In the meantime, the landmark-based learning model creation method S1000 and the facial expression classification method S2000 may also be provided as respective computer programs so as to be executed by the computer.

Furthermore, the computer is a computer in a broad sense including a general personal computer as well as a server computer accessible over a communication network, a cloud system, a smartphone, a smart device such as a tablet computer, and an embedded system.

Furthermore, the computer program may be provided being stored in a recording medium, and the recording medium may be specially designed and configured for the present disclosure, or may be known to those skilled in the field of computer software and usable by them.

For example, the recording medium may be a hardware device that is specially configured to store and perform program commands by a single one or a combination of the following: magnetic recording media, such as hard disks, floppy disks and magnetic tapes, optical recording media, such as CDs and DVDs, magneto-optical recording media for both magnetic and optical recording, ROM, RAM, flash memory, etc.

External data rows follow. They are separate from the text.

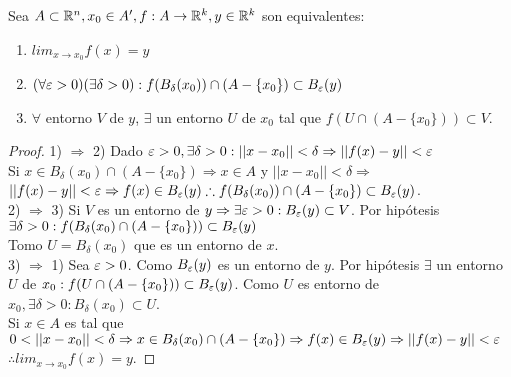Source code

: \begin{prop}
  Sea $A \subset \mathbb{R}^n, x_0 \in A^{\prime}, f: A \to \mathbb{R}^k, y \in \mathbb{R}^k$ son equivalentes:
  \begin{enumerate}
    \item $lim_{x \to x_0} f(x) = y$ 
    \item $(\forall \varepsilon > 0)(\exists \delta > 0) : f(B_{\delta}(x_0)) \cap (A - \{x_0\}) \subset B_{\varepsilon}(y)$
    \item $\forall$ entorno $V$ de $y$, $\exists$ un entorno $U$ de $x_0$ tal que $f(U \cap (A - \{x_0\})) \subset V$.
  \end{enumerate}

  \begin{proof}
    1) $\Rightarrow$ 2) Dado $\varepsilon > 0, \exists \delta > 0 : ||x - x_0 || < \delta \Rightarrow ||f(x) - y|| < \varepsilon$ \\
    Si $x \in B_{\delta}(x_0) \cap (A - \{x_0\}) \Rightarrow x \in A$ y $||x - x_0|| < \delta \Rightarrow$ \\
    $||f(x) - y|| < \varepsilon \Rightarrow f(x) \in B_{\varepsilon}(y) \therefore f(B_{\delta}(x_0)) \cap (A - \{x_0\}) \subset B_{\varepsilon}(y)$. \\

    2) $\Rightarrow$ 3) Si $V$ es un entorno de $y \Rightarrow \exists \varepsilon > 0 : B_{\varepsilon}(y) \subset V$. Por hipótesis $\exists \delta > 0 : f(B_{\delta}(x_0) \cap (A - \{x_0\})) \subset B_{\varepsilon}(y)$ \\
    Tomo $U = B_{\delta}(x_0)$ que es un entorno de $x$. \\

    3) $\Rightarrow$ 1) Sea $\varepsilon > 0$. Como $B_{\varepsilon}(y)$ es un entorno de $y$. Por hipótesis $\exists$ un entorno $U$ de $x_0 : f(U \cap (A - \{x_0\})) \subset B_{\varepsilon}(y)$. Como $U$ es entorno de $x_0, \exists \delta > 0 : B_{\delta}(x_0) \subset U$. \\
    Si $x \in A$ es tal que $0 < ||x - x_0|| < \delta \Rightarrow x \in B_{\delta}(x_0) \cap (A - \{x_0\}) \Rightarrow f(x) \in B_{\varepsilon}(y) \Rightarrow ||f(x) - y|| < \varepsilon$ \\
    $\therefore lim_{x \to x_0} f(x) = y$.
  \end{proof}
\end{prop}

In addition, the computer program may be a program composed of program commands, local data files, or local data structures, or a combination thereof. Alternatively, the computer program may be a program written in a mechanical language code formatted by a compiler as well as in a high level language code that may be implemented by a computer using an interpreter.

Hereinafter, a landmark-based ensemble network creation method and a facial expression classification method using an ensemble network according to an embodiment of the present disclosure will be described in detail.

First, in the landmark-based ensemble network creation method S1000 according to an embodiment of the present disclosure, facial images for learning are collected for each facial expression in step S1100.

Herein, the collected facial images are images including facial expressions of feeling states including happiness, serenity, sadness, joy, fear, etc.

Next, landmarks are detected from the collected facial images in step S1200.

The detecting of the landmarks means that facial areas, such as the eyes, nose, mouth, chin, etc., existing on a face are detected and the shape of each detected area is represented in feature points, and this may be performed by various known landmark detection algorithms.

For example, as the landmark detection algorithms, a point distribution model algorithm capable of expressing the detected shape with a plurality of points is used, and an active shape model (ASM), an active appearance model (AAM), an explicit shape model (ESM), a supervised descent model (SDM), etc. may be used, and 2D coordinates of landmarks of each facial area may be obtained through the algorithms.

Next, feature vectors for learning are calculated using the extracted landmarks corresponding to each facial area in step S1300.

Specifically, the feature vectors are calculated using the 2D coordinates of the landmarks for each facial area extracted through the landmark detection algorithms. In the present disclosure, landmarks of an eye area including the eyebrows and the eyes, a nose area, and a mouth area, in which large muscle movement changes significantly according to facial expression, are used.

In addition, as the feature vectors, distance information between the landmarks for each facial area is used, and the distance information means a distance value between two or more landmarks corresponding to each facial area.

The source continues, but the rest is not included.